Regular exercise is an important component of any balanced, healthy lifestyle. Unfortunately, for many people chronic lower back pain makes exercise-or just about any other type of activity-painful and sometimes impossible. Lower back pain affects each of us at some point in our lives and is one of the leading causes for physician visits. According to the American Academy of Orthopedic Surgeons (AAOS), approximately six million Americans each year see their physician because of lower back pain, and nearly 500,000 require hospitalization. However, as medical professionals learn more about the causes and effects of chronic back pain, their approaches to treatment are changing.

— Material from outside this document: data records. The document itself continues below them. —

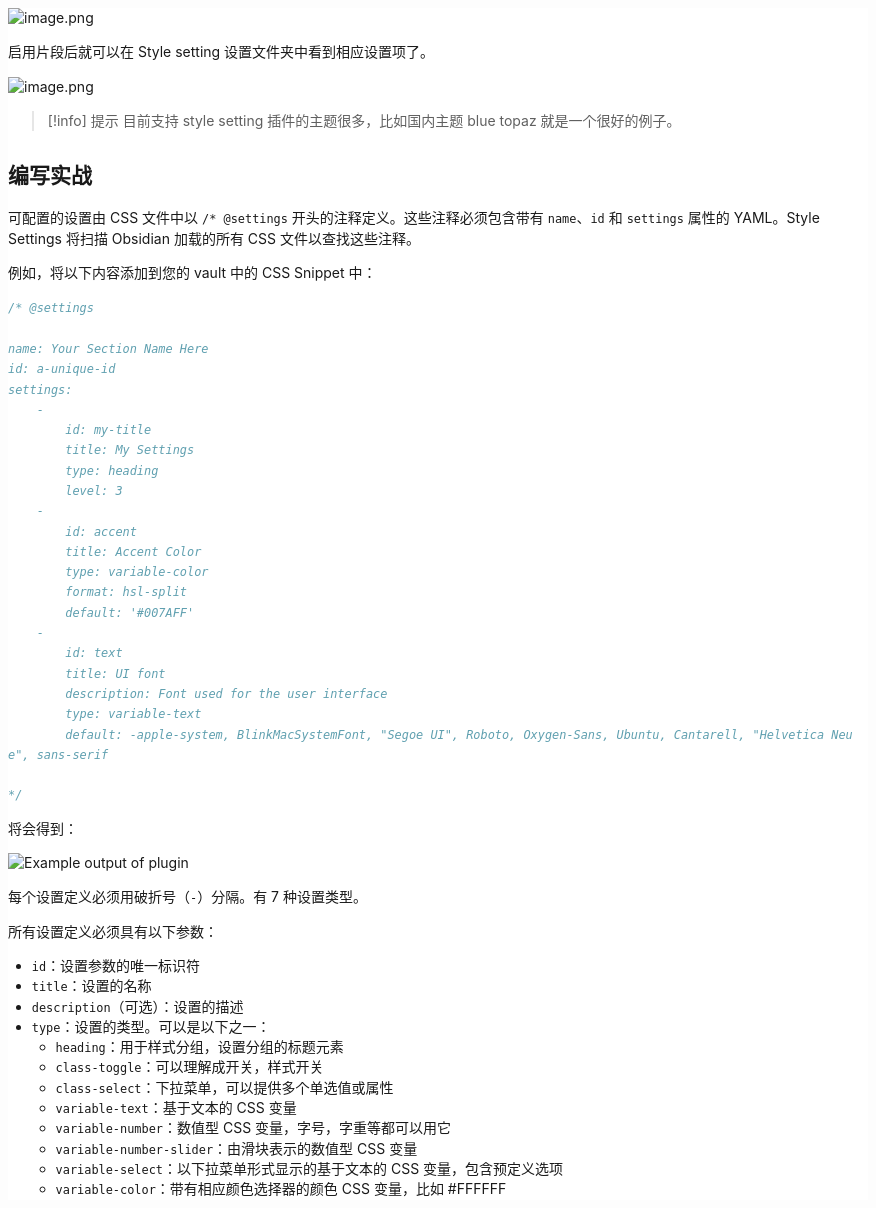 ![image.png](https://cdn.pkmer.cn/images/4fde2116bf2bbc84e86055a86a7c951d_MD5.png!pkmer)

启用片段后就可以在 Style setting 设置文件夹中看到相应设置项了。

![image.png](https://cdn.pkmer.cn/images/7f5f4ff80bd5c9c91f6ec2d356d209ba_MD5.png!pkmer)

> [!info] 提示
> 目前支持 style setting 插件的主题很多，比如国内主题 blue topaz 就是一个很好的例子。

## 编写实战

可配置的设置由 CSS 文件中以 `/* @settings` 开头的注释定义。这些注释必须包含带有 `name`、`id` 和 `settings` 属性的 YAML。Style Settings 将扫描 Obsidian 加载的所有 CSS 文件以查找这些注释。

例如，将以下内容添加到您的 vault 中的 CSS Snippet 中：

```css
/* @settings

name: Your Section Name Here
id: a-unique-id
settings:
    - 
        id: my-title
        title: My Settings
        type: heading
        level: 3
    - 
        id: accent
        title: Accent Color
        type: variable-color
        format: hsl-split
        default: '#007AFF'
    - 
        id: text
        title: UI font
        description: Font used for the user interface
        type: variable-text
        default: -apple-system, BlinkMacSystemFont, "Segoe UI", Roboto, Oxygen-Sans, Ubuntu, Cantarell, "Helvetica Neue", sans-serif

*/
```

将会得到：

<img src="https://raw.githubusercontent.com/mgmeyers/obsidian-style-settings/main/screenshots/example01.png" alt="Example output of plugin" />

每个设置定义必须用破折号（`-`）分隔。有 7 种设置类型。

所有设置定义必须具有以下参数：

- `id`：设置参数的唯一标识符
- `title`：设置的名称
- `description`（可选）：设置的描述
- `type`：设置的类型。可以是以下之一：
	- `heading`：用于样式分组，设置分组的标题元素
	- `class-toggle`：可以理解成开关，样式开关
	- `class-select`：下拉菜单，可以提供多个单选值或属性
	- `variable-text`：基于文本的 CSS 变量
	- `variable-number`：数值型 CSS 变量，字号，字重等都可以用它
	- `variable-number-slider`：由滑块表示的数值型 CSS 变量
	- `variable-select`：以下拉菜单形式显示的基于文本的 CSS 变量，包含预定义选项
	- `variable-color`：带有相应颜色选择器的颜色 CSS 变量，比如 #FFFFFF
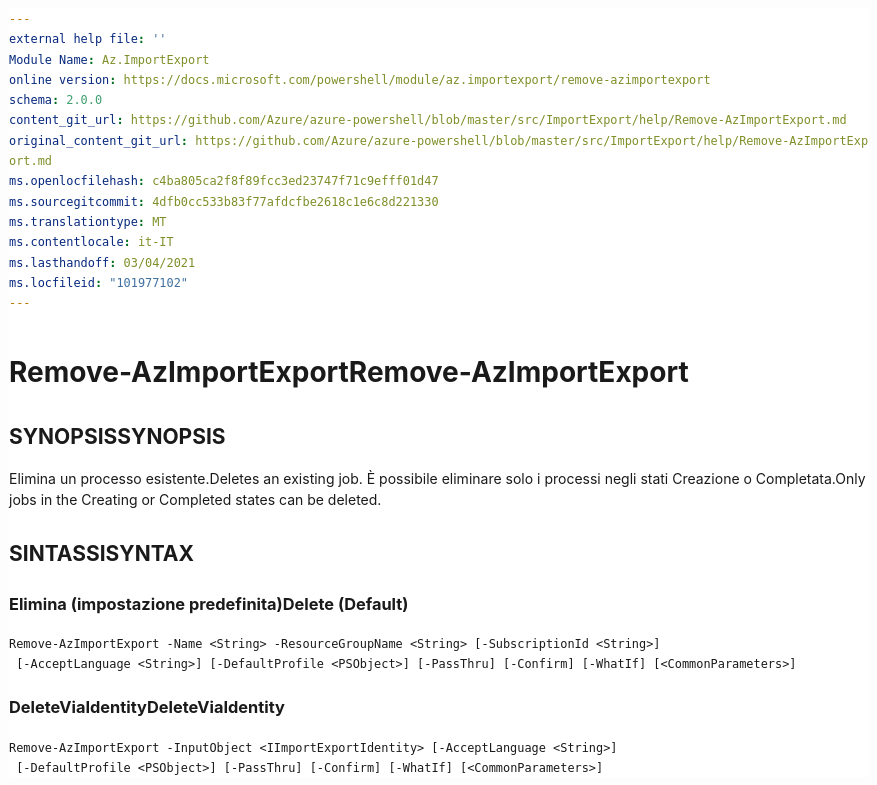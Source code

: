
 ```yaml
---
external help file: ''
Module Name: Az.ImportExport
online version: https://docs.microsoft.com/powershell/module/az.importexport/remove-azimportexport
schema: 2.0.0
content_git_url: https://github.com/Azure/azure-powershell/blob/master/src/ImportExport/help/Remove-AzImportExport.md
original_content_git_url: https://github.com/Azure/azure-powershell/blob/master/src/ImportExport/help/Remove-AzImportExport.md
ms.openlocfilehash: c4ba805ca2f8f89fcc3ed23747f71c9efff01d47
ms.sourcegitcommit: 4dfb0cc533b83f77afdcfbe2618c1e6c8d221330
ms.translationtype: MT
ms.contentlocale: it-IT
ms.lasthandoff: 03/04/2021
ms.locfileid: "101977102"
---
```

# <span data-ttu-id="a372c-101">Remove-AzImportExport</span><span class="sxs-lookup"><span data-stu-id="a372c-101">Remove-AzImportExport</span></span>

## <span data-ttu-id="a372c-102">SYNOPSIS</span><span class="sxs-lookup"><span data-stu-id="a372c-102">SYNOPSIS</span></span>
<span data-ttu-id="a372c-103">Elimina un processo esistente.</span><span class="sxs-lookup"><span data-stu-id="a372c-103">Deletes an existing job.</span></span>
<span data-ttu-id="a372c-104">È possibile eliminare solo i processi negli stati Creazione o Completata.</span><span class="sxs-lookup"><span data-stu-id="a372c-104">Only jobs in the Creating or Completed states can be deleted.</span></span>

## <span data-ttu-id="a372c-105">SINTASSI</span><span class="sxs-lookup"><span data-stu-id="a372c-105">SYNTAX</span></span>

### <span data-ttu-id="a372c-106">Elimina (impostazione predefinita)</span><span class="sxs-lookup"><span data-stu-id="a372c-106">Delete (Default)</span></span>
```
Remove-AzImportExport -Name <String> -ResourceGroupName <String> [-SubscriptionId <String>]
 [-AcceptLanguage <String>] [-DefaultProfile <PSObject>] [-PassThru] [-Confirm] [-WhatIf] [<CommonParameters>]
```

### <span data-ttu-id="a372c-107">DeleteViaIdentity</span><span class="sxs-lookup"><span data-stu-id="a372c-107">DeleteViaIdentity</span></span>
```
Remove-AzImportExport -InputObject <IImportExportIdentity> [-AcceptLanguage <String>]
 [-DefaultProfile <PSObject>] [-PassThru] [-Confirm] [-WhatIf] [<CommonParameters>]
```
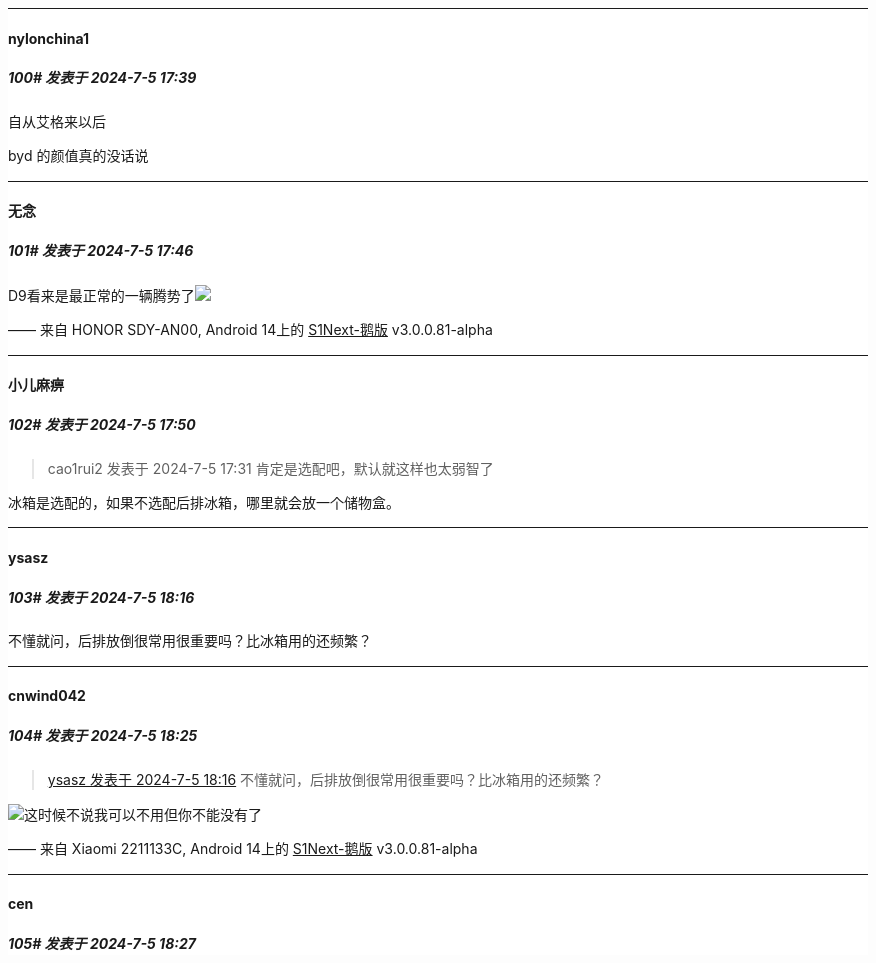 *****

####  nylonchina1  
##### 100#       发表于 2024-7-5 17:39

自从艾格来以后

byd 的颜值真的没话说


*****

####  无念  
##### 101#       发表于 2024-7-5 17:46

D9看来是最正常的一辆腾势了<img src="https://static.saraba1st.com/image/smiley/face2017/037.png" referrerpolicy="no-referrer">

—— 来自 HONOR SDY-AN00, Android 14上的 [S1Next-鹅版](https://github.com/ykrank/S1-Next/releases) v3.0.0.81-alpha


*****

####  小儿麻痹  
##### 102#       发表于 2024-7-5 17:50

<blockquote>cao1rui2 发表于 2024-7-5 17:31
肯定是选配吧，默认就这样也太弱智了</blockquote>
冰箱是选配的，如果不选配后排冰箱，哪里就会放一个储物盒。


*****

####  ysasz  
##### 103#       发表于 2024-7-5 18:16

不懂就问，后排放倒很常用很重要吗？比冰箱用的还频繁？


*****

####  cnwind042  
##### 104#       发表于 2024-7-5 18:25

<blockquote><a href="httphttps://bbs.saraba1st.com/2b/forum.php?mod=redirect&amp;goto=findpost&amp;pid=65493497&amp;ptid=2180031" target="_blank">ysasz 发表于 2024-7-5 18:16</a>
不懂就问，后排放倒很常用很重要吗？比冰箱用的还频繁？</blockquote>
<img src="https://static.saraba1st.com/image/smiley/face2017/035.png" referrerpolicy="no-referrer">这时候不说我可以不用但你不能没有了

—— 来自 Xiaomi 2211133C, Android 14上的 [S1Next-鹅版](https://github.com/ykrank/S1-Next/releases) v3.0.0.81-alpha

*****

####  cen  
##### 105#       发表于 2024-7-5 18:27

For example, fewer doctors prescribe bed rest.
Not only can that course of treatment result in stiff or weakened muscles, but physical inactivity can lead to more serious long-term problems, such as weight gain, heart disease and diabetes. Today's patients have a range of treatment options, with most encouraging at least some type of physical activity. Experts say that moderate exercise, three to five times per week, will not only improve overall fitness but will also decrease the likelihood of further back injury. Here are a few tips from the North American Spine Society and The Physician and Sportsmedicine Journal to help get you back to a regular exercise regimen: • Use physician-approved stretches to loosen the lower and upper back and related muscles, including hamstrings and quadriceps. • Strengthen muscles that support the back and work to improve the back's flexibility.
• Do exercise with proper form to maximize benefits and minimize strain. "We always try to perform treatments that help patients maintain and even increase their level of activity. A person in good physical shape is much less likely than an inactive one to injure their back during work or daily activities," says Nagy Mekhail, M., Ph., chairman of the Department of Pain Management at the Cleveland Clinic. "Healthy living means lower-back-pain sufferers see better results. Those who cannot be active take longer to recover." When lower back pain interferes with daily activities and exercise, patients should consult a physician to learn more about their condition and treatment options.
For some patients, nonoperative therapeutic treatments such as nonsteroidal anti-inflammatory drugs (NSAIDS) and physical therapy may provide relief. For others, lower back pain can be traced to the slow degeneration of the vertebral discs, a condition know as chronic "disc-related or discogenic" lower back pain. With age or injury, cracks and fissures may develop in the wall of the disc. Small nerve endings find their way into the cracks causing chronic pain. Patients with this type of pain may benefit from aggressive procedures such as spinal fusion and disc replacement surgery or minimally invasive approaches, such as the Intradiscal ElectroThermal Therapy™ (IDET™) procedure. Clinical studies indicate that 60 to 80 percent of IDET procedure patients achieve a 50 percent reduction in lower back pain following the procedure. Studies also show that patients require less medication after the procedure to manage pain, and are more likely to return to work.